The most accurate simulation will be done if all of the teeth on the gears are measured. This is a disadvantage of this method. The inspection might tale longer than it would be on single-flank contact inspection machine. However the measuring equipment is getting better very fast. With lazier scanning probe a 3D picture of the gear can be done in less than a second. In other hand CMM machine is a robot and it makes takes measurements automatically and for low cost. Five CMM machines cast as much as one single-flank inspection machine so for the same price the job on CMM will done better.
I am not attempting to describe all of aspects of the software. However I would like to give a basic idea how it works. The software needs the input data to work with. It is a list of digits that came from CMM probe when it contacts to the gear surfaces. The software reads the numbers line by line and builds 3D surfaces in virtual space.

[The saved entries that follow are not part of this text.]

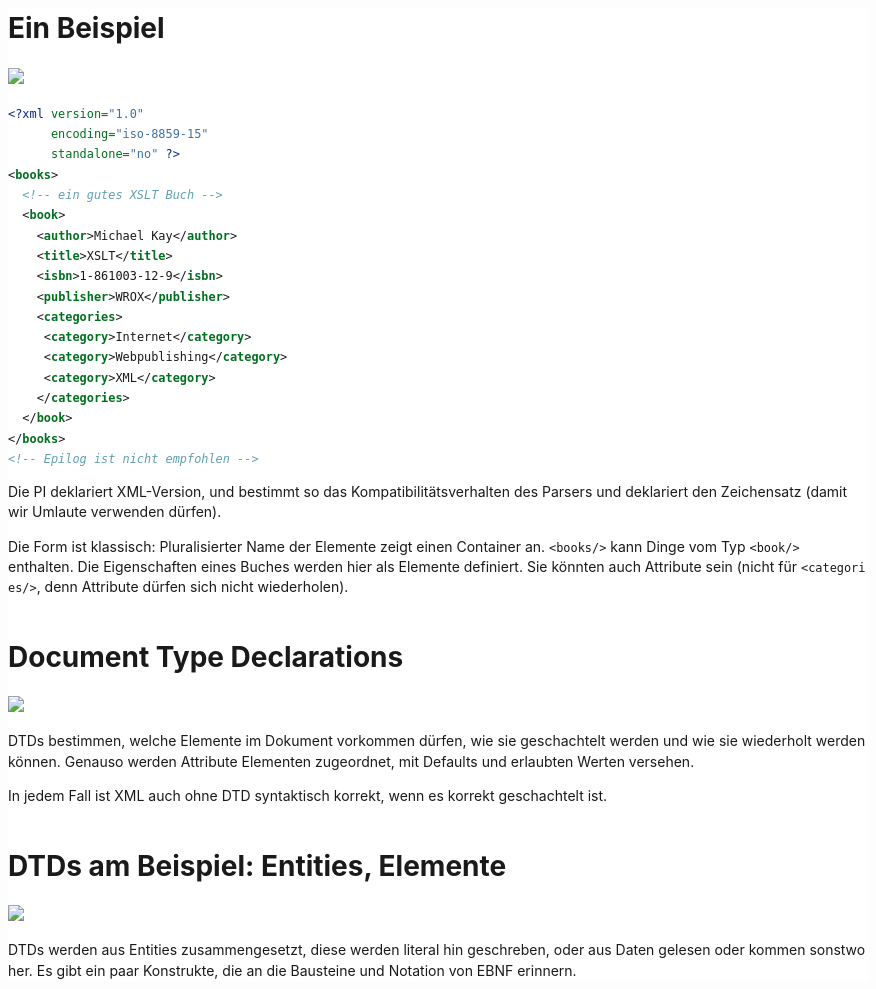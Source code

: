 # Ein Beispiel

![](https://blog.koehntopp.info/uploads/2000/11/xml-grundlagen.010.jpg)

```xml
<?xml version="1.0"
      encoding="iso-8859-15"
      standalone="no" ?>
<books>
  <!-- ein gutes XSLT Buch -->
  <book>
    <author>Michael Kay</author>
    <title>XSLT</title>
    <isbn>1-861003-12-9</isbn>
    <publisher>WROX</publisher>
    <categories>
     <category>Internet</category>
     <category>Webpublishing</category>
     <category>XML</category>
    </categories>
  </book>
</books>
<!-- Epilog ist nicht empfohlen -->
```

Die PI deklariert XML-Version, und bestimmt so das Kompatibilitätsverhalten des Parsers und deklariert den Zeichensatz (damit wir Umlaute verwenden dürfen).

Die Form ist klassisch: Pluralisierter Name der Elemente zeigt einen Container an. `<books/>` kann Dinge vom Typ `<book/>` enthalten. Die Eigenschaften eines Buches werden hier als Elemente definiert. Sie könnten auch Attribute sein (nicht für `<categories/>`, denn Attribute dürfen sich nicht wiederholen).

# Document Type Declarations

![](https://blog.koehntopp.info/uploads/2000/11/xml-grundlagen.011.jpg)

DTDs bestimmen, welche Elemente im Dokument vorkommen dürfen, wie sie geschachtelt werden und wie sie wiederholt werden können. Genauso werden Attribute Elementen zugeordnet, mit Defaults und erlaubten Werten versehen.

In jedem Fall ist XML auch ohne DTD syntaktisch korrekt, wenn es korrekt geschachtelt ist.

# DTDs am Beispiel: Entities, Elemente

![](https://blog.koehntopp.info/uploads/2000/11/xml-grundlagen.012.jpg)

DTDs werden aus Entities zusammengesetzt, diese werden literal hin geschreben, oder aus Daten gelesen oder kommen sonstwo her.
Es gibt ein paar Konstrukte, die an die Bausteine und Notation von EBNF erinnern.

It has to be done for each tooth on each gear. For an average gear the input file consists of 500 lines and has a size 0.01Mb. Because the software is smart it makes the rest of the gear tooth surface by approximation. So it makes more points between points that came from CMM. Then
the software aligns the gears and rotates one of the gears until it contacts to another gears. Then the distance between two surfaces is calculated. The calculation repeats for thousand of points while the gear rotates with small increment. 35,000 lines of codes make this simple idea alive. The speed of calculation depends on different issues. For example it takes 1 minute to animate a 60 teeth worm gear contact on my 333MHz notebook. I put some of outputs from the software on this web site so you can see 3D animated gears.